Opinion

Patrick Murphy: SIF shows misuse of public resources for electoral gain persists

Former first minister Arlene Foster (centre) pictured with DUP councillor Sharon Skillen, former Charter NI chief executive Dee Stitt, Charter NI chairman Drew Haire and project manager Caroline Birch in 2016. Charter NI had been awarded a SIF contract to deliver an employability project in east Belfast
Former first minister Arlene Foster (centre) pictured with DUP councillor Sharon Skillen, former Charter NI chief executive Dee Stitt, Charter NI chairman Drew Haire and project manager Caroline Birch in 2016. Charter NI had been awarded a SIF contract to Former first minister Arlene Foster (centre) pictured with DUP councillor Sharon Skillen, former Charter NI chief executive Dee Stitt, Charter NI chairman Drew Haire and project manager Caroline Birch in 2016. Charter NI had been awarded a SIF contract to deliver an employability project in east Belfast

WHAT exactly is the difference between allocating a council house to a 19-year-old woman in Caledon in 1968 and allocating the Social Investment Fund's £79 million of public money, on the same basis of political favouritism, 50 years later?
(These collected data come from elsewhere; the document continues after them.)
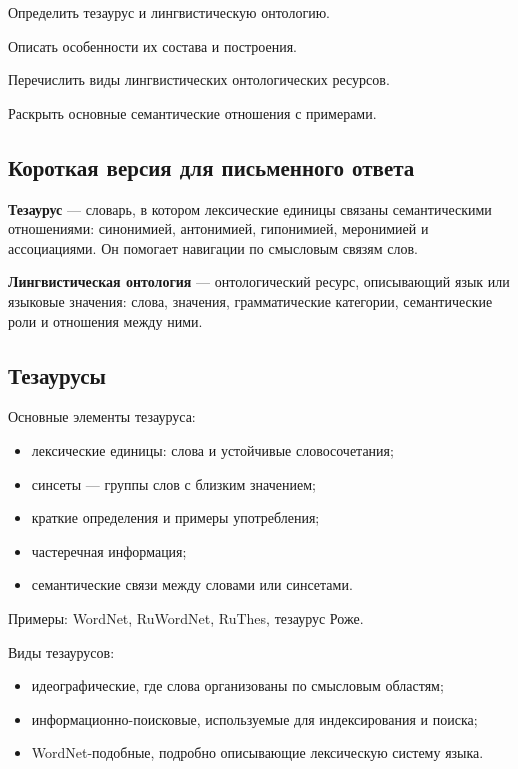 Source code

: 
\begin{examplan}
    \item Определить тезаурус и лингвистическую онтологию.
    \item Описать особенности их состава и построения.
    \item Перечислить виды лингвистических онтологических ресурсов.
    \item Раскрыть основные семантические отношения с примерами.
\end{examplan}

\subsection*{Короткая версия для письменного ответа}

\textbf{Тезаурус} --- словарь, в котором лексические единицы связаны семантическими отношениями: синонимией, антонимией, гипонимией, меронимией и ассоциациями. Он помогает навигации по смысловым связям слов.

\textbf{Лингвистическая онтология} --- онтологический ресурс, описывающий язык или языковые значения: слова, значения, грамматические категории, семантические роли и отношения между ними.

\subsection*{Тезаурусы}

Основные элементы тезауруса:
\begin{itemize}
    \item лексические единицы: слова и устойчивые словосочетания;
    \item синсеты --- группы слов с близким значением;
    \item краткие определения и примеры употребления;
    \item частеречная информация;
    \item семантические связи между словами или синсетами.
\end{itemize}

Примеры: WordNet, RuWordNet, RuThes, тезаурус Роже.

Виды тезаурусов:
\begin{itemize}
    \item идеографические, где слова организованы по смысловым областям;
    \item информационно-поисковые, используемые для индексирования и поиска;
    \item WordNet-подобные, подробно описывающие лексическую систему языка.
\end{itemize}

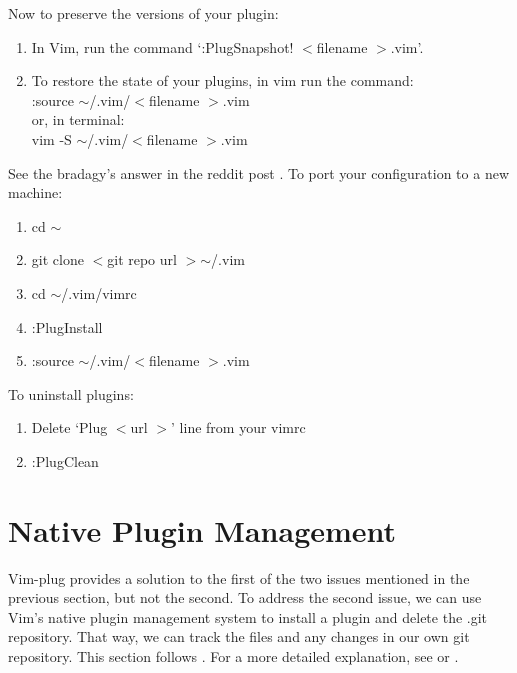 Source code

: \documentclass[10pt]{article}
\newcommand{\tsim}{$\sim$}
\newcommand{\tlangle}{$<$}
\newcommand{\trangle}{$>$}
\begin{document}
Now to preserve the versions of your plugin:
\begin{enumerate}
    \item In Vim, run the command `:PlugSnapshot! \tlangle filename \trangle.vim'.
    \item To restore the state of your plugins, in vim run the command:\\
        :source \tsim/.vim/\tlangle filename \trangle.vim\\
        or, in terminal:\\
        vim -S \tsim/.vim/\tlangle filename \trangle.vim
\end{enumerate}
See the bradagy's answer in the reddit post \cite{bradagy2018remember}. To port
your configuration to a new machine:
\begin{enumerate}
    \item cd \tsim
    \item git clone \tlangle git repo url \trangle \tsim/.vim
    \item cd \tsim/.vim/vimrc
    \item :PlugInstall
    \item :source \tsim/.vim/\tlangle filename \trangle.vim
\end{enumerate}
To uninstall plugins:
\begin{enumerate}
    \item Delete `Plug \tlangle url \trangle' line from your vimrc
    \item :PlugClean
\end{enumerate}
\section{Native Plugin Management} \label{SecNativePluginManagement}
Vim-plug provides a solution to the first of the two issues mentioned in the
previous section, but not the second. To address the second issue, we can use
Vim's native plugin management system to install a plugin and delete the .git
repository. That way, we can track the files and any changes in our own git
repository. This section follows \cite{shapeshed2019vim}. For a more
detailed explanation, see \cite{manasthakur2020managing} or \cite{ryder2018attack}.\\
\end{document}
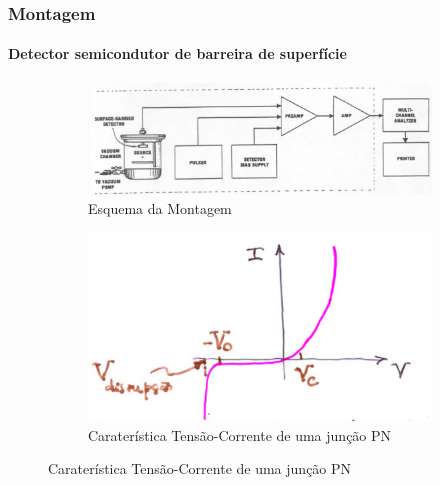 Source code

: \documentclass[10pt]{beamer}
\begin{document}
\begin{frame}
\frametitle{Montagem}
\framesubtitle{Detector semicondutor de barreira de superfície}

\begin{figure}
\centering
\begin{subfigure}{.5\textwidth}
  \centering
  \includegraphics[scale=0.23]{MONT.png}
\caption{Esquema da Montagem}
  \label{fig:sub1}
\end{subfigure}%
\begin{subfigure}{.5\textwidth}
  \centering
  \includegraphics[scale=0.3]{juncpn.png}
\caption{Caraterística Tensão-Corrente de uma junção PN}
  \label{fig:sub2}
\end{subfigure}
\label{fig:test}
\end{figure}

\end{frame}
\end{document}
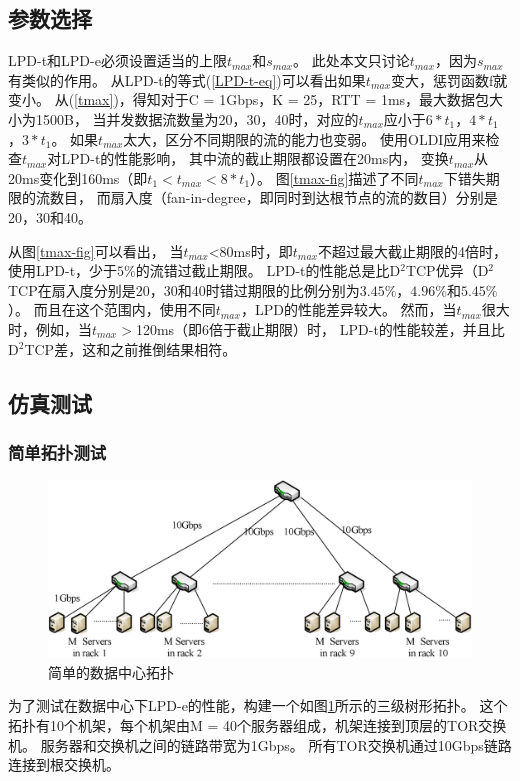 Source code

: \subsection{参数选择}
LPD-t和LPD-e必须设置适当的上限$t_{max}$和$s_{max}$。
此处本文只讨论$t_{max}$，因为$s_{max}$有类似的作用。
从LPD-t的等式(\ref{LPD-t-eq})可以看出如果$t_{max}$变大，惩罚函数f就变小。
从(\ref{tmax})，得知对于C = 1Gbps，K = 25，RTT = 1ms，最大数据包大小为1500B，
当并发数据流数量为20，30，40时，对应的$t_{max}$应小于$6 * t_1$，$4 * t_1$，$3 * t_1$。
如果$t_{max}$太大，区分不同期限的流的能力也变弱。
使用OLDI应用来检查$t_{max}$对LPD-t的性能影响，
其中流的截止期限都设置在20ms内，
变换$t_{max}$从20ms变化到160ms（即$t_1 <t_{max} <8 * t_1$）。
图\ref{tmax-fig}描述了不同$t_{max}$下错失期限的流数目，
而扇入度（fan-in-degree，即同时到达根节点的流的数目）分别是20，30和40。


从图\ref{tmax-fig}可以看出，
当$t_{max} $<80ms时，即$t_{max}$不超过最大截止期限的4倍时，使用LPD-t，少于$5\%$的流错过截止期限。
LPD-t的性能总是比D$^2$TCP优异（D$^2$TCP在扇入度分别是20，30和40时错过期限的比例分别为$3.45\%$，$4.96\%$和$5.45\%$）。
而且在这个范围内，使用不同$t_{max}$，LPD的性能差异较大。
然而，当$t_{max}$很大时，例如，当$t_{max}>$120ms（即6倍于截止期限）时，
LPD-t的性能较差，并且比D$^2$TCP差，这和之前推倒结果相符。


\subsection{仿真测试}

\subsubsection{简单拓扑测试}
\begin{figure}[H] 
  \centering
  \includegraphics[width=0.9\columnwidth]{figures/LPD/DataCenter.eps}
  \caption{简单的数据中心拓扑}
\label{DataCenterTop-fig}
\end{figure}

为了测试在数据中心下LPD-e的性能，构建一个如图\ref{DataCenterTop-fig}所示的三级树形拓扑。
这个拓扑有10个机架，每个机架由M = 40个服务器组成，机架连接到顶层的TOR交换机。
服务器和交换机之间的链路带宽为1Gbps。
所有TOR交换机通过10Gbps链路连接到根交换机。

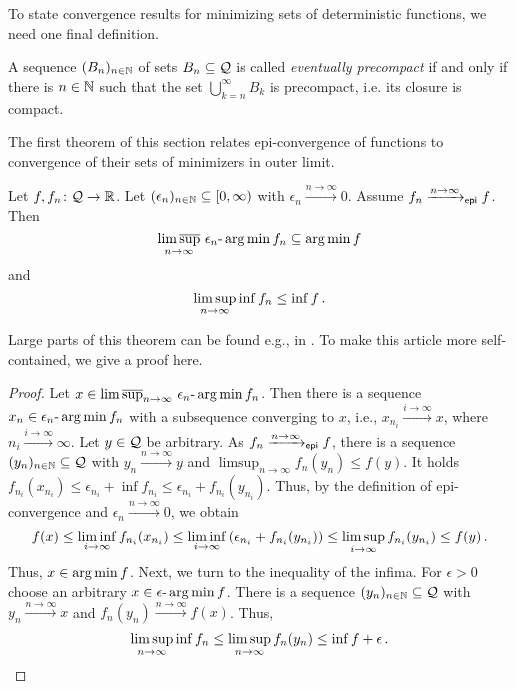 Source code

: To state convergence results for minimizing sets of deterministic functions, we need one final definition.
%
\begin{definition}
	A sequence $(B_n)_{n\in\mathbb{N}}$ of sets $B_n \subseteq \mathcal{Q}$ is called \emph{eventually precompact} if and only if there is $n\in\mathbb{N}$ such that the set 
$\bigcup_{k=n}^\infty B_k$ is precompact, i.e. its closure is compact.
\end{definition}
%
The first theorem of this section relates epi-convergence of functions to convergence of their sets of minimizers in outer limit.
%
\begin{theorem}\label{thm:convOfMini}
	Let $f,f_n \colon \mathcal{Q}\to\mathbb{R}$. Let $(\epsilon_n)_{n\in\mathbb{N}}\subseteq [0,\infty)$ with $\epsilon_n \xrightarrow{n\to\infty}0$. 
		Assume $f_n\xrightarrow{n\to\infty}_{\mathsf{epi}} f$.
		Then
		\begin{equation*}
			\operatorname*{lim\, \overline{sup}}_{n\to\infty}\, \epsilon_n\text{-}\operatorname*{arg\,min} f_n \subseteq \operatorname*{arg\,min} f
		\end{equation*}
		and
		\begin{equation*}
			\limsup_{n\to\infty} \inf f_n \leq \inf f
			\, .
		\end{equation*}
\end{theorem}
%
Large parts of this theorem can be found e.g., in \cite[chapter 7]{rockafellar98}. To make this article more self-contained, we give a proof here.
%
\begin{proof}
		Let $x \in \operatorname*{lim\, \overline{sup}}_{n\to\infty}\, \epsilon_n\text{-}\operatorname*{arg\,min} f_n$. Then there is a sequence $x_n \in \epsilon_{n}\text{-}\operatorname*{arg\,min} f_{n}$ with a subsequence converging to $x$, i.e., $x_{n_i} \xrightarrow{i\to\infty} x$, where $n_i\xrightarrow{i\to\infty}\infty$.
		Let $y\in\mathcal{Q}$ be arbitrary. As $f_n\xrightarrow{n\to\infty}_{\mathsf{epi}} f$, there is a sequence $(y_n)_{n\in\mathbb{N}}\subseteq\mathcal{Q}$ with $y_n\xrightarrow{n\to\infty}y$ and $\limsup_{n\to\infty} f_n(y_n) \leq f(y)$. 
		It holds $f_{n_i}(x_{n_i}) \leq \epsilon_{n_i} + \inf f_{n_i} \leq \epsilon_{n_i} + f_{n_i}(y_{n_i})$. Thus, by the definition of epi-convergence and $\epsilon_n \xrightarrow{n\to\infty} 0$, we obtain
		\begin{equation*}
		f(x) 
		\leq 
		\liminf_{i\to\infty} f_{n_i}(x_{n_i}) 
		\leq 
		\liminf_{i\to\infty} \left( \epsilon_{n_i} + f_{n_i}(y_{n_i}) \right)
		\leq 
		\limsup_{i\to\infty} f_{n_i}(y_{n_i}) 
		\leq 
		f(y)\, .
		\end{equation*}		
		Thus, $x \in \operatorname*{arg\,min} f$.
		Next, we turn to the inequality of the infima. For $\epsilon > 0$ choose an arbitrary $x\in\epsilon\text{-}\operatorname*{arg\,min} f$. There is a sequence $(y_n)_{n\in\mathbb{N}}\subseteq\mathcal{Q}$ with $y_n\xrightarrow{n\to\infty} x$ and $f_n(y_n)\xrightarrow{n\to\infty} f(x)$. Thus,
		\begin{equation*}
			\limsup_{n\to\infty} \inf f_n \leq \limsup_{n\to\infty} f_n(y_n) \leq \inf f + \epsilon
			\, .
		\end{equation*}
\end{proof}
Sinn Féin and DUP supporters will reject any comparison between the old and the new (currently suspended) Stormont.

However, the sad truth is that only two things have changed over the past half-century.

The first is that the scale of Stormont's malpractice is much greater now than then.

The second is that the misuse of public funds is now practised by two parties rather than one.

You will remember that one of the events which sparked the first civil rights march was the denial of a house to a Catholic family in Caledon, in favour of a 19-year-old, who worked for a prospective unionist election candidate.

Discrimination in housing allocation was not confined to religion.

A Protestant man in the same area was denied a house because he was not in the unionist party and others failed to get houses because they did not shop in a particular business (a common trait at that time in housing allocation by both unionist and nationalist councillors).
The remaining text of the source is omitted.